Your choice of server software dramatically impacts resource requirements:

  • Vanilla: The official Mojang server. Unoptimized. Avoid for anything beyond small friend groups.
  • Paper: The standard for optimized servers. Significant performance improvements over vanilla with full plugin support. Start here.
  • Purpur: Fork of Paper with additional configuration options and optimizations. Great for servers that want maximum control over performance tuning.
  • Fabric + Lithium/Starlight: For modded servers. Fabric is the mod loader; Lithium and Starlight are optimization mods that significantly reduce resource usage.
  • Forge/NeoForge: Required for many modpacks. Generally more resource-intensive than Fabric-based setups.

Switching from vanilla to Paper can sometimes feel like upgrading your hardware — it’s that significant. If you’re running vanilla and experiencing performance issues, switch to Paper before upgrading your plan.

How to Monitor What You Actually Need

Once your server is running, don’t just guess at resource usage. Actually measure it.

Check RAM Usage

In your hosting panel, look for real-time memory graphs. Java’s memory usage will fluctuate in a sawtooth pattern — this is normal. The “teeth” are garbage collection cycles. What matters is:

  • Peak usage: The highest point before garbage collection runs
  • Baseline usage: The lowest point after garbage collection
  • Free headroom: You want at least 15-20% free at peak times

Check TPS

Run /tps in-game (requires operator permissions). Healthy is 20.0. Anything below 18 consistently means your server is struggling — likely a CPU issue.

For deeper analysis, install the Spark profiler plugin. It shows exactly what’s consuming your server’s resources, down to individual plugins and game mechanics.

Check Disk Usage

World files grow forever unless you set world borders. Check your storage usage monthly. If you’re approaching your disk limit, either prune unused chunks with a tool like MCASelector or upgrade your storage.

When to Upgrade

Clear signs you need more resources:

  1. RAM: Usage consistently above 85%, or out-of-memory crashes
  2. CPU: TPS regularly below 18 during normal gameplay
  3. Storage: Less than 20% disk space remaining
  4. Player experience: Players complaining about lag that isn’t network-related

When to Downgrade

Yes, this is valid advice. If your server has been running for months and consistently uses less than half its RAM, you’re paying for resources you don’t need. Downgrade and save the money.

Choosing a Plan on Witchly

On Witchly, our plans scale from lightweight to heavy-duty. Since we don’t over-allocate, the RAM you see in your plan is the RAM your server actually gets. You can monitor real-time resource usage on your dashboard and upgrade or downgrade as needed.

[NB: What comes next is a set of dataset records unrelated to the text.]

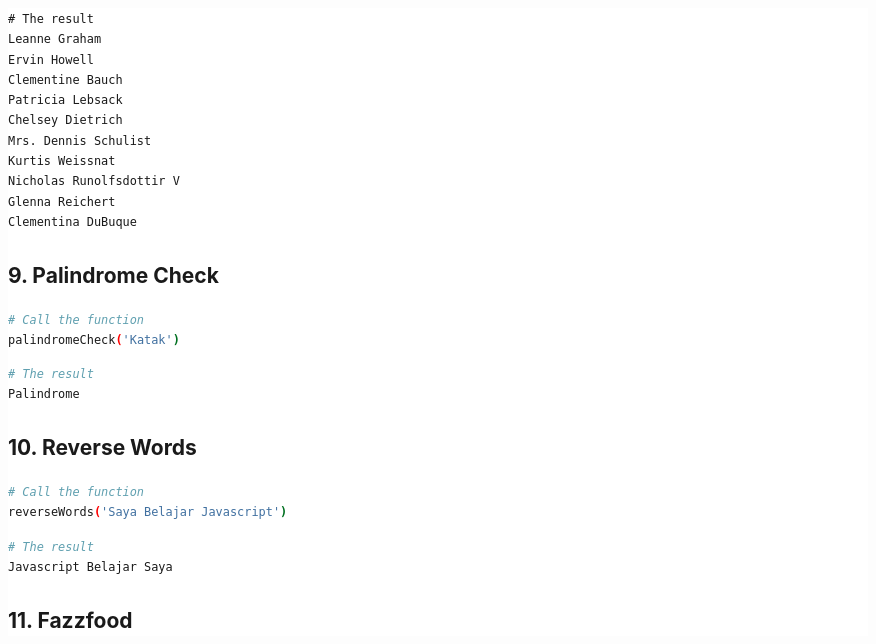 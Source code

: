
 ```
# The result
Leanne Graham
Ervin Howell
Clementine Bauch
Patricia Lebsack
Chelsey Dietrich
Mrs. Dennis Schulist
Kurtis Weissnat
Nicholas Runolfsdottir V
Glenna Reichert
Clementina DuBuque
```

<h2>
9. Palindrome Check
</h2>

```bash
# Call the function
palindromeCheck('Katak')
```

```bash
# The result
Palindrome
```

<h2>
10. Reverse Words
</h2>

```bash
# Call the function
reverseWords('Saya Belajar Javascript')
```

```bash
# The result
Javascript Belajar Saya
```

<h2>
11. Fazzfood
</h2>

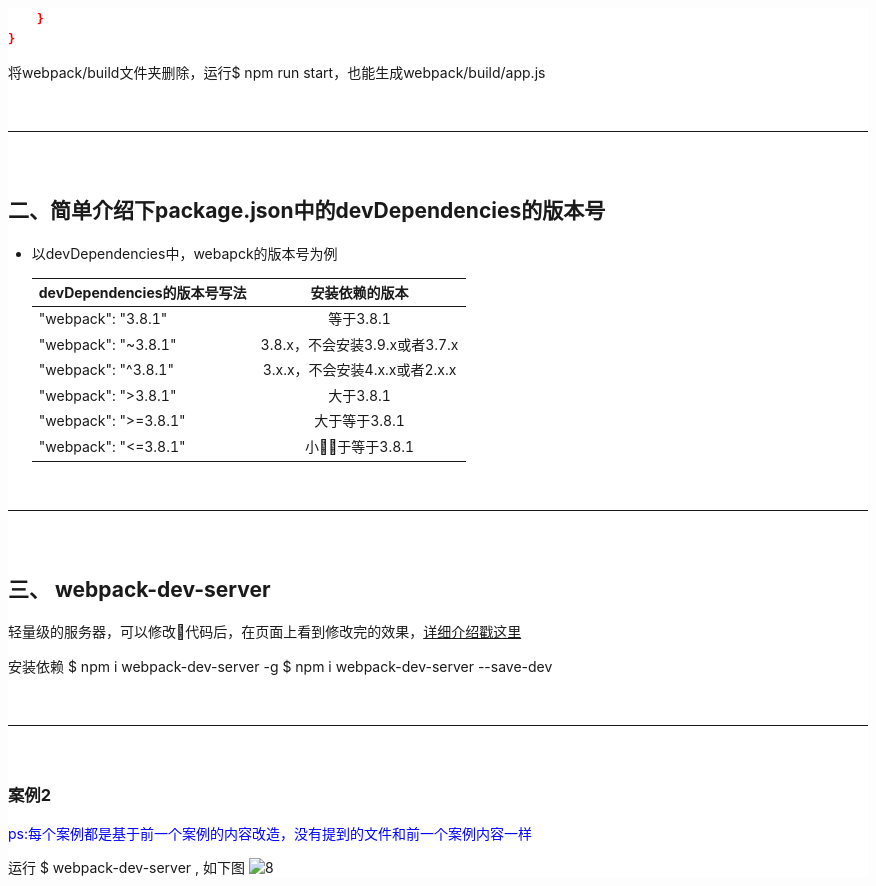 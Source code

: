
 ```json
    }
}
```

将webpack/build文件夹删除，运行$ npm run start，也能生成webpack/build/app.js


<br>

***

<br>

## 二、简单介绍下package.json中的devDependencies的版本号
+ 以devDependencies中，webapck的版本号为例

  | devDependencies的版本号写法   | 安装依赖的版本            |
  | --------------------------- |:--------------:|
  | "webpack": "3.8.1"          | 等于3.8.1    |
  | "webpack": "~3.8.1"         | 3.8.x，不会安装3.9.x或者3.7.x   |
  | "webpack": "^3.8.1"         | 3.x.x，不会安装4.x.x或者2.x.x   |
  | "webpack": ">3.8.1"         | 大于3.8.1    |
  | "webpack": ">=3.8.1"        | 大于等于3.8.1   |
  | "webpack": "<=3.8.1"        | 小于等于3.8.1   |

<br>

***

<br>

## 三、 webpack-dev-server
轻量级的服务器，可以修改代码后，在页面上看到修改完的效果，[详细介绍戳这里](http://www.jianshu.com/p/941bfaf13be1)

安装依赖
$ npm i webpack-dev-server -g
$ npm i webpack-dev-server --save-dev


<br>

***

<br>

### 案例2
<font color="blue">ps:每个案例都是基于前一个案例的内容改造，没有提到的文件和前一个案例内容一样</font>

运行 $ webpack-dev-server , 如下图
![8](http://images2017.cnblogs.com/blog/1009686/201712/1009686-20171206153239456-468029484.jpg)
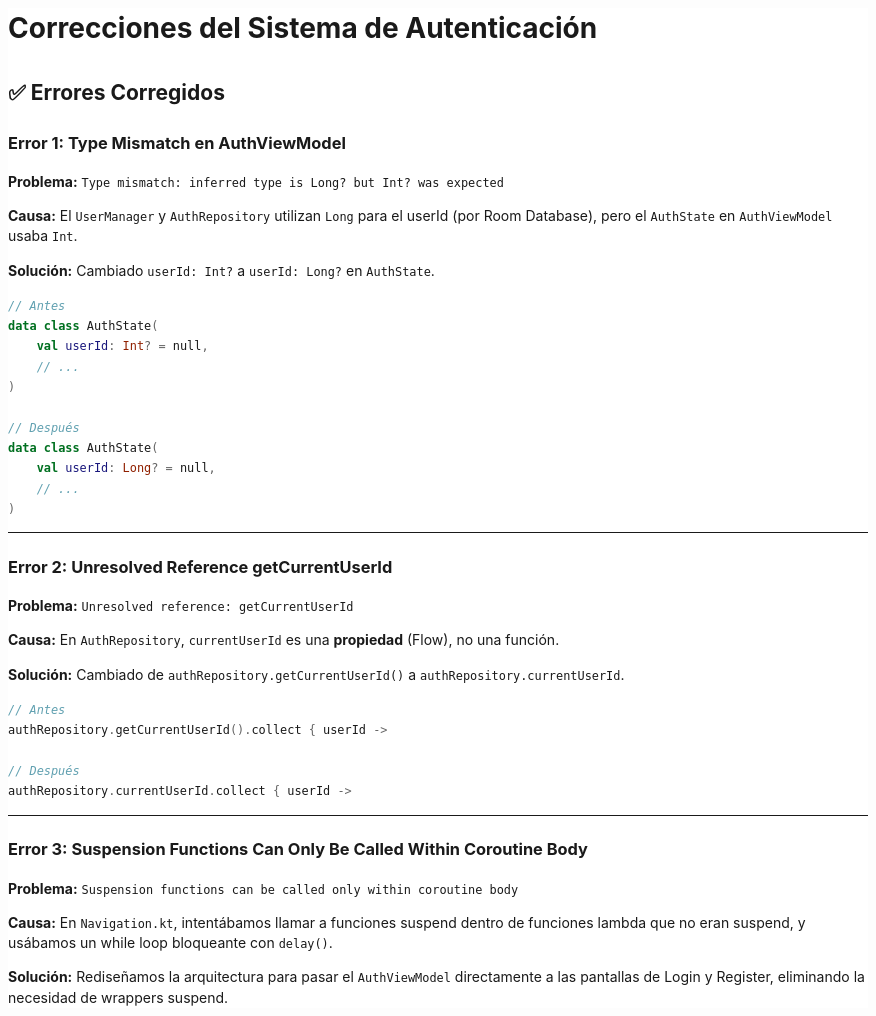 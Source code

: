 # Correcciones del Sistema de Autenticación

## ✅ Errores Corregidos

### Error 1: Type Mismatch en AuthViewModel
**Problema:** `Type mismatch: inferred type is Long? but Int? was expected`

**Causa:** El `UserManager` y `AuthRepository` utilizan `Long` para el userId (por Room Database), pero el `AuthState` en `AuthViewModel` usaba `Int`.

**Solución:** Cambiado `userId: Int?` a `userId: Long?` en `AuthState`.

```kotlin
// Antes
data class AuthState(
    val userId: Int? = null,
    // ...
)

// Después
data class AuthState(
    val userId: Long? = null,
    // ...
)
```

---

### Error 2: Unresolved Reference getCurrentUserId
**Problema:** `Unresolved reference: getCurrentUserId`

**Causa:** En `AuthRepository`, `currentUserId` es una **propiedad** (Flow), no una función.

**Solución:** Cambiado de `authRepository.getCurrentUserId()` a `authRepository.currentUserId`.

```kotlin
// Antes
authRepository.getCurrentUserId().collect { userId ->

// Después
authRepository.currentUserId.collect { userId ->
```

---

### Error 3: Suspension Functions Can Only Be Called Within Coroutine Body
**Problema:** `Suspension functions can be called only within coroutine body`

**Causa:** En `Navigation.kt`, intentábamos llamar a funciones suspend dentro de funciones lambda que no eran suspend, y usábamos un while loop bloqueante con `delay()`.

**Solución:** Rediseñamos la arquitectura para pasar el `AuthViewModel` directamente a las pantallas de Login y Register, eliminando la necesidad de wrappers suspend.
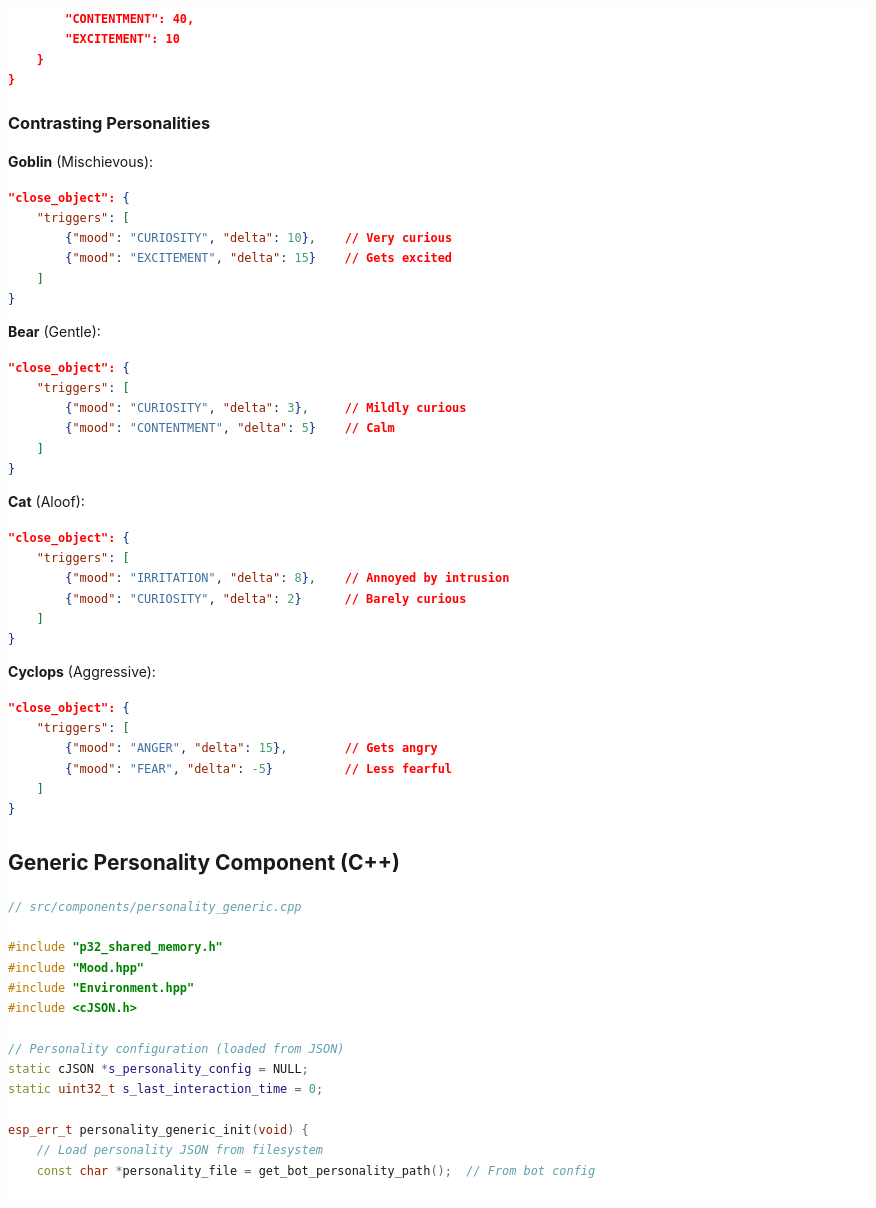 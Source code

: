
 ```json
        "CONTENTMENT": 40,
        "EXCITEMENT": 10
    }
}
```

### Contrasting Personalities

**Goblin** (Mischievous):
```json
"close_object": {
    "triggers": [
        {"mood": "CURIOSITY", "delta": 10},    // Very curious
        {"mood": "EXCITEMENT", "delta": 15}    // Gets excited
    ]
}
```

**Bear** (Gentle):
```json
"close_object": {
    "triggers": [
        {"mood": "CURIOSITY", "delta": 3},     // Mildly curious
        {"mood": "CONTENTMENT", "delta": 5}    // Calm
    ]
}
```

**Cat** (Aloof):
```json
"close_object": {
    "triggers": [
        {"mood": "IRRITATION", "delta": 8},    // Annoyed by intrusion
        {"mood": "CURIOSITY", "delta": 2}      // Barely curious
    ]
}
```

**Cyclops** (Aggressive):
```json
"close_object": {
    "triggers": [
        {"mood": "ANGER", "delta": 15},        // Gets angry
        {"mood": "FEAR", "delta": -5}          // Less fearful
    ]
}
```

## Generic Personality Component (C++)

```cpp
// src/components/personality_generic.cpp

#include "p32_shared_memory.h"
#include "Mood.hpp"
#include "Environment.hpp"
#include <cJSON.h>

// Personality configuration (loaded from JSON)
static cJSON *s_personality_config = NULL;
static uint32_t s_last_interaction_time = 0;

esp_err_t personality_generic_init(void) {
    // Load personality JSON from filesystem
    const char *personality_file = get_bot_personality_path();  // From bot config
    
``` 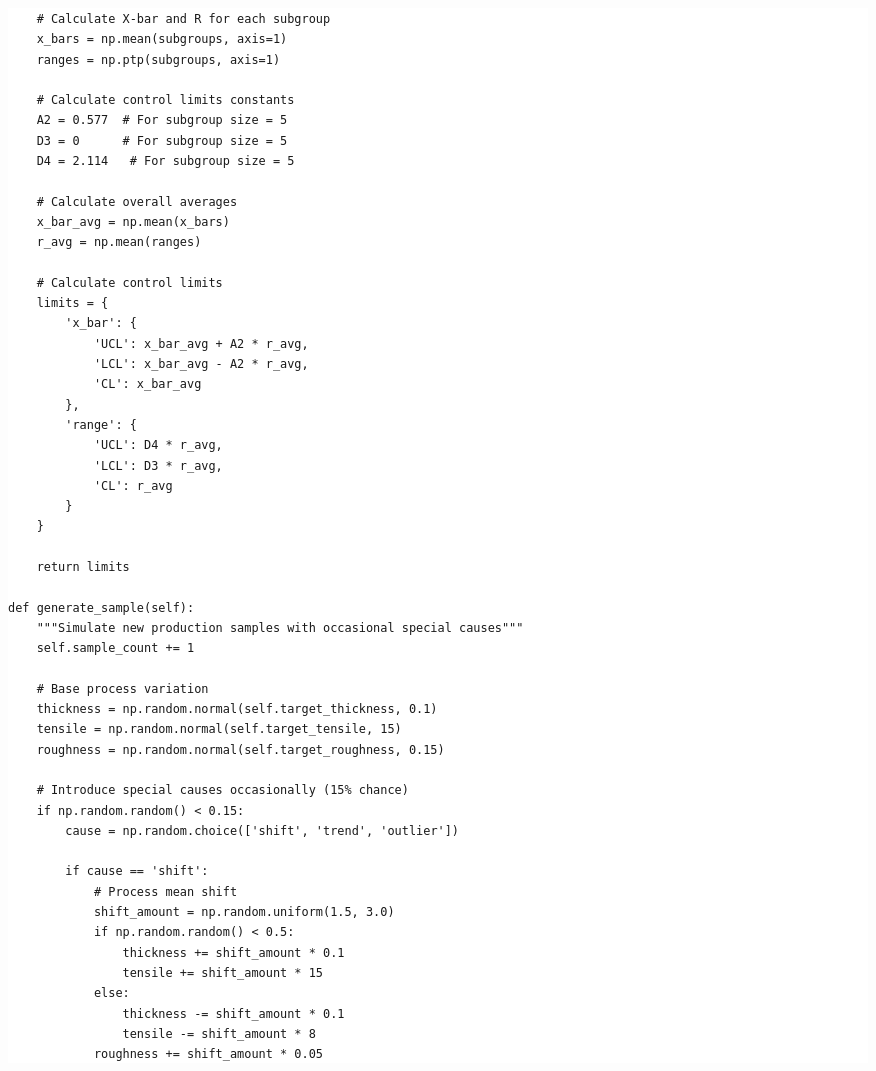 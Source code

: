         # Calculate X-bar and R for each subgroup
        x_bars = np.mean(subgroups, axis=1)
        ranges = np.ptp(subgroups, axis=1)
        
        # Calculate control limits constants
        A2 = 0.577  # For subgroup size = 5
        D3 = 0      # For subgroup size = 5
        D4 = 2.114   # For subgroup size = 5
        
        # Calculate overall averages
        x_bar_avg = np.mean(x_bars)
        r_avg = np.mean(ranges)
        
        # Calculate control limits
        limits = {
            'x_bar': {
                'UCL': x_bar_avg + A2 * r_avg,
                'LCL': x_bar_avg - A2 * r_avg,
                'CL': x_bar_avg
            },
            'range': {
                'UCL': D4 * r_avg,
                'LCL': D3 * r_avg,
                'CL': r_avg
            }
        }
        
        return limits
    
    def generate_sample(self):
        """Simulate new production samples with occasional special causes"""
        self.sample_count += 1
        
        # Base process variation
        thickness = np.random.normal(self.target_thickness, 0.1)
        tensile = np.random.normal(self.target_tensile, 15)
        roughness = np.random.normal(self.target_roughness, 0.15)
        
        # Introduce special causes occasionally (15% chance)
        if np.random.random() < 0.15:
            cause = np.random.choice(['shift', 'trend', 'outlier'])
            
            if cause == 'shift':
                # Process mean shift
                shift_amount = np.random.uniform(1.5, 3.0)
                if np.random.random() < 0.5:
                    thickness += shift_amount * 0.1
                    tensile += shift_amount * 15
                else:
                    thickness -= shift_amount * 0.1
                    tensile -= shift_amount * 8
                roughness += shift_amount * 0.05
                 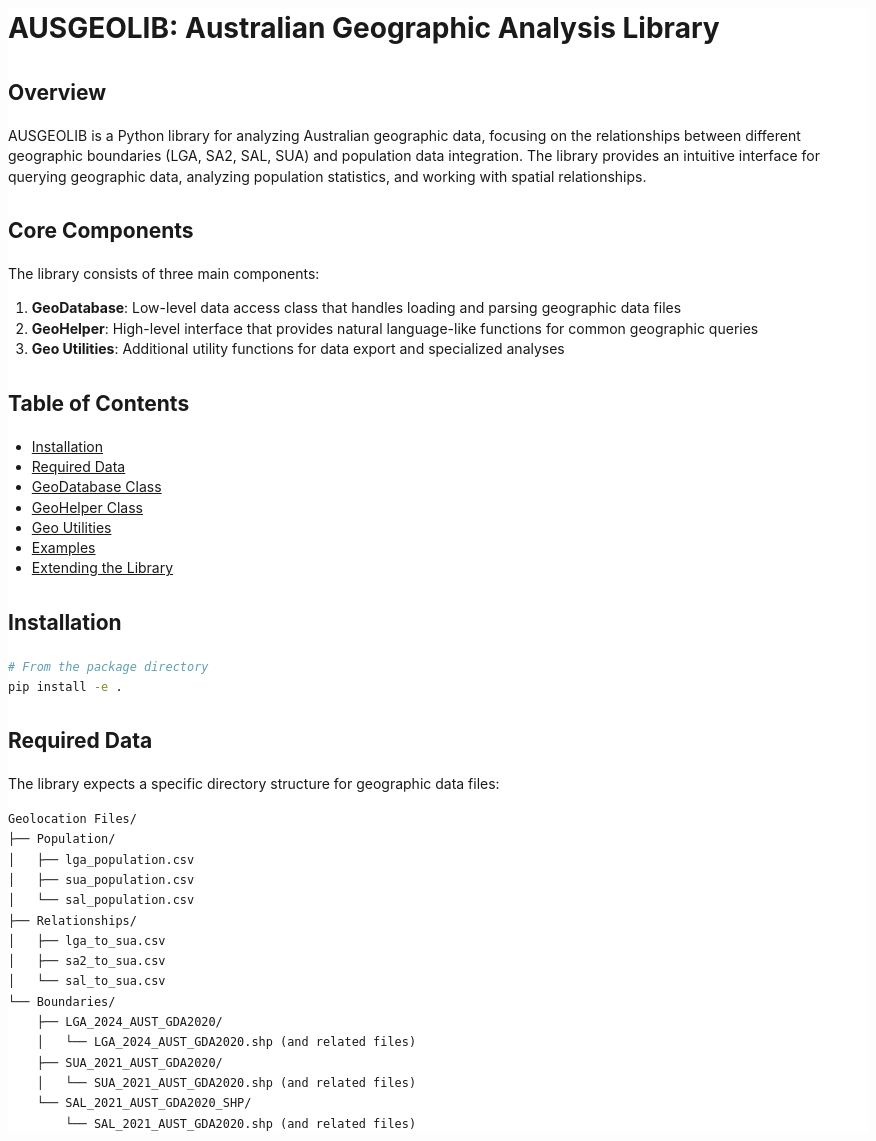 # AUSGEOLIB: Australian Geographic Analysis Library

## Overview

AUSGEOLIB is a Python library for analyzing Australian geographic data, focusing on the relationships between different geographic boundaries (LGA, SA2, SAL, SUA) and population data integration. The library provides an intuitive interface for querying geographic data, analyzing population statistics, and working with spatial relationships.

## Core Components

The library consists of three main components:

1. **GeoDatabase**: Low-level data access class that handles loading and parsing geographic data files
2. **GeoHelper**: High-level interface that provides natural language-like functions for common geographic queries
3. **Geo Utilities**: Additional utility functions for data export and specialized analyses

## Table of Contents

- [Installation](#installation)
- [Required Data](#required-data)
- [GeoDatabase Class](#geodatabase-class)
- [GeoHelper Class](#geohelper-class)
- [Geo Utilities](#geo-utilities)
- [Examples](#examples)
- [Extending the Library](#extending-the-library)

## Installation

```bash
# From the package directory
pip install -e .
```

## Required Data

The library expects a specific directory structure for geographic data files:

```
Geolocation Files/
├── Population/
│   ├── lga_population.csv
│   ├── sua_population.csv
│   └── sal_population.csv
├── Relationships/
│   ├── lga_to_sua.csv
│   ├── sa2_to_sua.csv
│   └── sal_to_sua.csv
└── Boundaries/
    ├── LGA_2024_AUST_GDA2020/
    │   └── LGA_2024_AUST_GDA2020.shp (and related files)
    ├── SUA_2021_AUST_GDA2020/
    │   └── SUA_2021_AUST_GDA2020.shp (and related files)
    └── SAL_2021_AUST_GDA2020_SHP/
        └── SAL_2021_AUST_GDA2020.shp (and related files)
```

If you’re unsure where to start, sign up at Dashboard and deploy a free server instantly — no payment needed. Run your intended setup, load your plugins or modpack, invite your players, and check the resource graphs after a day of gameplay. That real-world data is worth more than any guide — including this one. When you outgrow the free tier, upgrade to Elite for dedicated hardware.

Quick Decision Framework

Still not sure? Answer these three questions:

  1. What am I running? Vanilla, plugins, light mods, or heavy modpack?
  2. How many concurrent players? Not total members — how many are online at the same time during peak hours?
  3. What’s my growth plan? Staying small or trying to grow?

Match your answers to the tables above, add a 20% buffer for comfort, and pick the closest plan. You can always adjust later.